John Fetterman wins Pa. Senate race, flipping key seat for Democrats
John Fetterman has prevailed over Mehmet Oz in a bitterly fought Pennsylvania contest, flipping the critical U.S. Senate seat for Democrats as majority-control of the chamber hangs in the balance.
Fetterman had about 49.6% of the total votes counted by about 1 a.m. Wednesday when the race was called by NBC and Fox News, while Oz trailed with about 48% of the unofficial tally. The Associated Press later called the race in Fetterman's favor.
Speaking to a raucous crowd of roughly 100 supporters at the AE Stage entertainment complex in Pittsburgh, Fetterman, who campaigned through a life-threatening stroke and its after-effects, said his candidacy was always about "fighting for everyone who's ever been knocked down and who ever got back up."
"This race is for the future of every community all across Pennsylvania," he said, wearing his signature black hoodie. "For every small town or person that ever felt left behind. For every job that's ever been lost. For every factory that was ever closed. For every person that works hard but never got ahead."
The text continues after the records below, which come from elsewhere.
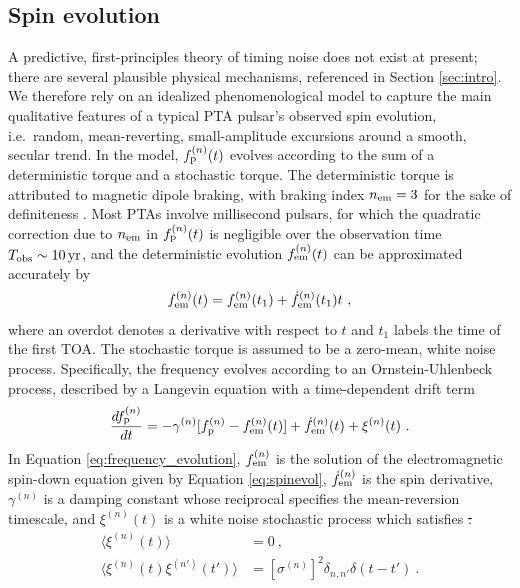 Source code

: \documentclass[fleqn,usenatbib,useAMS]{mnras}
\providecommand{\DIFadd}[1]{{\protect\color{blue}\uwave{#1}}} %
\providecommand{\DIFdel}[1]{{\protect\color{red}\sout{#1}}}                      %
\providecommand{\DIFaddbegin}{} %
\providecommand{\DIFaddend}{} %
\providecommand{\DIFdelbegin}{} %
\providecommand{\DIFdelend}{} %
\newcommand{\DIFscaledelfig}{0.5}
\newlength{\DIFdelgraphicswidth} %
\newlength{\DIFdelgraphicsheight} %
\newcommand{\DIFaddincludegraphics}[2][]{{\color{blue}\fbox{\DIFOincludegraphics[#1]{#2}}}} %
\newcommand{\DIFdelincludegraphics}[2][]{%
\sbox{\DIFdelgraphicsbox}{\DIFOincludegraphics[#1]{#2}}%
\settoboxwidth{\DIFdelgraphicswidth}{\DIFdelgraphicsbox} %
\settoboxtotalheight{\DIFdelgraphicsheight}{\DIFdelgraphicsbox} %
\scalebox{\DIFscaledelfig}{%
\parbox[b]{\DIFdelgraphicswidth}{\usebox{\DIFdelgraphicsbox}\\[-\baselineskip] \rule{\DIFdelgraphicswidth}{0em}}\llap{\resizebox{\DIFdelgraphicswidth}{\DIFdelgraphicsheight}{%
\setlength{\unitlength}{\DIFdelgraphicswidth}%
\begin{picture}(1,1)%
\thicklines\linethickness{2pt} %
{\color[rgb]{1,0,0}\put(0,0){\framebox(1,1){}}}%
{\color[rgb]{1,0,0}\put(0,0){\line( 1,1){1}}}%
{\color[rgb]{1,0,0}\put(0,1){\line(1,-1){1}}}%
\end{picture}%
}\hspace*{3pt}}} %
} %
\DeclareRobustCommand{\DIFaddbegin}{\DIFOaddbegin \let\includegraphics\DIFaddincludegraphics} %
\DeclareRobustCommand{\DIFaddend}{\DIFOaddend \let\includegraphics\DIFOincludegraphics} %
\DeclareRobustCommand{\DIFdelbegin}{\DIFOdelbegin \let\includegraphics\DIFdelincludegraphics} %
\DeclareRobustCommand{\DIFdelend}{\DIFOaddend \let\includegraphics\DIFOincludegraphics} %
\begin{document}
\subsection{Spin evolution} \label{sec:psr_frequency}
A predictive, first-principles theory of timing noise does not exist at present; there are several plausible physical mechanisms, referenced in Section \ref{sec:intro}. We therefore rely on an idealized phenomenological model to capture the main qualitative features of a typical PTA pulsar's observed spin evolution, i.e.\ random, mean-reverting, small-amplitude excursions around a smooth, secular trend. In the model, $f_{\rm p}^{(n)}(t)$ evolves according to the sum of a deterministic torque and a stochastic torque. The deterministic torque is attributed to magnetic dipole braking, with braking index $n_{\rm em}=3$ for the sake of definiteness \citep{1969ApJ...157..869G}. Most PTAs involve millisecond pulsars, for which the quadratic correction due to $n_{\rm em}$ in $f_{\rm p}^{(n)}(t)$ is negligible over the observation time $T_{\rm obs} \sim 10 \, {\rm yr}$, and the deterministic evolution $f_{\rm em}^{(n)}(t)$ can be approximated accurately by 
\begin{equation}
 f_{\rm em}^{(n)}(t) = f_{\rm em}^{(n)}(t_1) + \dot{f}_{\rm em}^{(n)}(t_1)t \ , \label{eq:spinevol}
\end{equation} where an overdot denotes a derivative with respect to $t$ and $t_1$ labels the time of the first TOA. The stochastic torque is assumed to be a zero-mean, white noise process. Specifically, the frequency evolves according to an Ornstein-Uhlenbeck process, described by a Langevin equation with a time-dependent drift term \citep{Vargas}\DIFaddbegin \DIFadd{,
}\DIFaddend \begin{equation}
	\frac{df_{\rm p}^{(n)}}{dt} = -\gamma^{(n)}	 [f_{\rm p}^{(n)} - f_{\rm em}^{(n)} (t)] + \dot{f}_{\rm em}^{(n)}(t) +\xi^{(n)}(t) \ . 
	\label{eq:frequency_evolution}
\end{equation}
In Equation \eqref{eq:frequency_evolution}, $f_{\rm em}^{(n)}$ is the solution of the electromagnetic spin-down equation given by Equation \eqref{eq:spinevol}, $\dot{f}_{\rm em}^{(n)}$ is the spin derivative, $\gamma^{(n)}$ is a damping constant whose reciprocal specifies the mean-reversion timescale, and $\xi^{(n)}(t)$ is a white noise stochastic process which satisfies
\DIFdelbegin \DIFdel{:
}\DIFdelend \begin{align}
	\langle \xi^{(n)}(t) \rangle &= 0 \ , \\
	\langle \xi^{(n)}(t) \xi^{(n')}(t') \rangle &= [\sigma^{(n)}]^2 \delta_{n,n'} \delta (t - t') \ .	\label{eq:xieqn}
\end{align}
\end{document}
Oz had still sounded hopeful as he addressed an audience of supporters at the Newtown Athletic Club a few hours before the race was called in his opponent's favor.
“When all the ballots are counted, we believe we will win this race,” Oz said before the race was called.
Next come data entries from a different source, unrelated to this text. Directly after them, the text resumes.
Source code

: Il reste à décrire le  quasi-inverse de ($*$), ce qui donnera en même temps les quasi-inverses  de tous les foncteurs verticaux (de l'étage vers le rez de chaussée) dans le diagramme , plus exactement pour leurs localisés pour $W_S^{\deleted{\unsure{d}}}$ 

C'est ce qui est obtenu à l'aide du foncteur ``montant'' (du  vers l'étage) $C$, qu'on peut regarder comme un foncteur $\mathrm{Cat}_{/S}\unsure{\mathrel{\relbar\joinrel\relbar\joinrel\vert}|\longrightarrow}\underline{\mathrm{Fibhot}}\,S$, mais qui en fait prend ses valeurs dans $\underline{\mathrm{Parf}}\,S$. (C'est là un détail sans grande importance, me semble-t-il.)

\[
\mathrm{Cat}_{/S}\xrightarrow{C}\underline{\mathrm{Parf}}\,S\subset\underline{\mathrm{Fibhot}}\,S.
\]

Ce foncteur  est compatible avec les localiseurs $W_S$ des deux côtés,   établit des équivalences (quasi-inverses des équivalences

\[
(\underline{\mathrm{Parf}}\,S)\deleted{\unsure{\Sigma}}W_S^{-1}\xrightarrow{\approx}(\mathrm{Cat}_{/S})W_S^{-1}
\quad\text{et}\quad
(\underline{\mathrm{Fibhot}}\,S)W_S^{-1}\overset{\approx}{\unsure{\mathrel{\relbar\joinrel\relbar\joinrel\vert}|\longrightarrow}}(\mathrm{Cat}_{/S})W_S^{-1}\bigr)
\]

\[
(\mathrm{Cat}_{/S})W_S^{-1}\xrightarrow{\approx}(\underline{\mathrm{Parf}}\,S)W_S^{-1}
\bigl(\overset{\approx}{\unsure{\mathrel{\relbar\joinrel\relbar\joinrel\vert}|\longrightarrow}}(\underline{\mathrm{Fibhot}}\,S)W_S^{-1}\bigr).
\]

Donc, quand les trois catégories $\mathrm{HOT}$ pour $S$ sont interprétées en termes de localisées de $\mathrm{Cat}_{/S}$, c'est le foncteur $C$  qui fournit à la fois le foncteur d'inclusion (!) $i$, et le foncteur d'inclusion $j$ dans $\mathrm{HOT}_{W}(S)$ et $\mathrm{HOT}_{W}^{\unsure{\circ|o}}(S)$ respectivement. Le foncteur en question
At the time, Fetterman was less than one percentage point ahead of his GOP rival, but the Democrat built on his razor-thin lead as the night wore on.
By the time Wednesday dawned, Fetterman was leading by nearly 3 percentage points, or more than 136,000 votes, and Oz called his rival at about 9:30 a.m. to concede the race.
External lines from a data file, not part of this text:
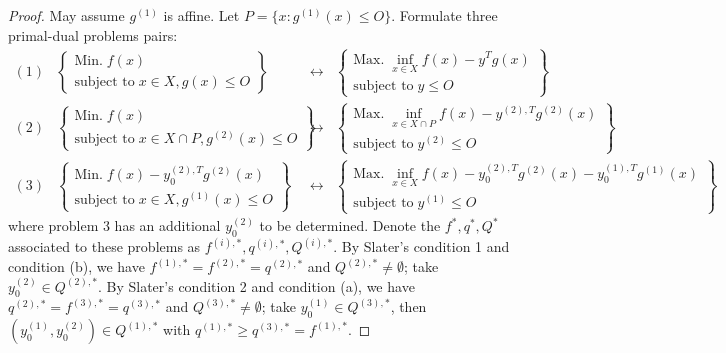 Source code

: \begin{proof}
	May assume $g^{(1)}$ is affine. Let $P=\{x:g^{(1)}(x)\leq O\}$. Formulate three primal-dual problems pairs:
	\[
		\begin{matrix}
			(1)                                    &
			\begin{Bmatrix}
				\text{Min.}\;    f(x) \\
				\text{subject to}\;  x\in X,g(x)\leq O
			\end{Bmatrix} & \leftrightarrow                                    &
			\begin{Bmatrix}
				\text{Max.}\;    \inf_{x\in X}f(x)-y^Tg(x) \\
				\text{subject to}\;    y\leq O
			\end{Bmatrix}
			\\
			(2)                                    & \begin{Bmatrix}
				                                         \text{Min.}\;    f(x) \\
				                                         \text{subject to}\;  x\in X\cap P,g^{(2)}(x)\leq O
			                                         \end{Bmatrix} & \leftrightarrow &
			\begin{Bmatrix}
				\text{Max.}\;    \inf_{x\in X\cap P}f(x)-y^{(2),T}g^{(2)}(x) \\
				\text{subject to}\;    y^{(2)}\leq O
			\end{Bmatrix}                               \\
			(3)                                    & \begin{Bmatrix}
				                                         \text{Min.}\;    f(x)-y^{(2),T}_0g^{(2)}(x) \\
				                                         \text{subject to}\;  x\in X,g^{(1)}(x)\leq O
			                                         \end{Bmatrix}     & \leftrightarrow &
			\begin{Bmatrix}
				\text{Max.}\;    \inf_{x\in X}f(x)-y^{(2),T}_0g^{(2)}(x)-y^{(1),T}_0g^{(1)}(x) \\
				\text{subject to}\;    y^{(1)}\leq O
			\end{Bmatrix}
		\end{matrix}
	\]
	where problem 3 has an additional $y^{(2)}_0$ to be determined. Denote the $f^\ast,q^\ast,Q^\ast$ associated to these problems as $f^{(i),\ast},q^{(i),\ast},Q^{(i),\ast}$. By Slater's condition 1 and condition (b), we have $f^{(1),\ast}=f^{(2),\ast}=q^{(2),\ast}$ and $Q^{(2),\ast}\neq\emptyset$; take $y^{(2)}_0\in Q^{(2),\ast}$. By Slater's condition 2 and condition (a), we have $q^{(2),\ast}=f^{(3),\ast}=q^{(3),\ast}$ and $Q^{(3),\ast}\neq\emptyset$; take $y^{(1)}_0\in Q^{(3),\ast}$, then $(y^{(1)}_0,y^{(2)}_0)\in Q^{(1),\ast}$ with $q^{(1),\ast}\geq q^{(3),\ast}=f^{(1),\ast}$.
\end{proof}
The Democrat will replace outgoing Republican U.S. Sen. Pat Toomey, in the key seat that could determine which party holds a majority in the upper chamber. More than $370 million flooded into the race, according to Open Secrets, making it the nation’s most expensive Senate contest this cycle and one of the most watched.
Fetterman, the sitting lieutenant governor and former mayor of a small Pennsylvania steel town, started the general election with a sizable lead over his Republican rival, who emerged bruised from a rough-and-tumble GOP primary. But Oz closed that gap during the contest’s waning weeks, focusing on inflation and crime as Fetterman strove to highlight abortion rights and his credentials as a native Pennsylvanian.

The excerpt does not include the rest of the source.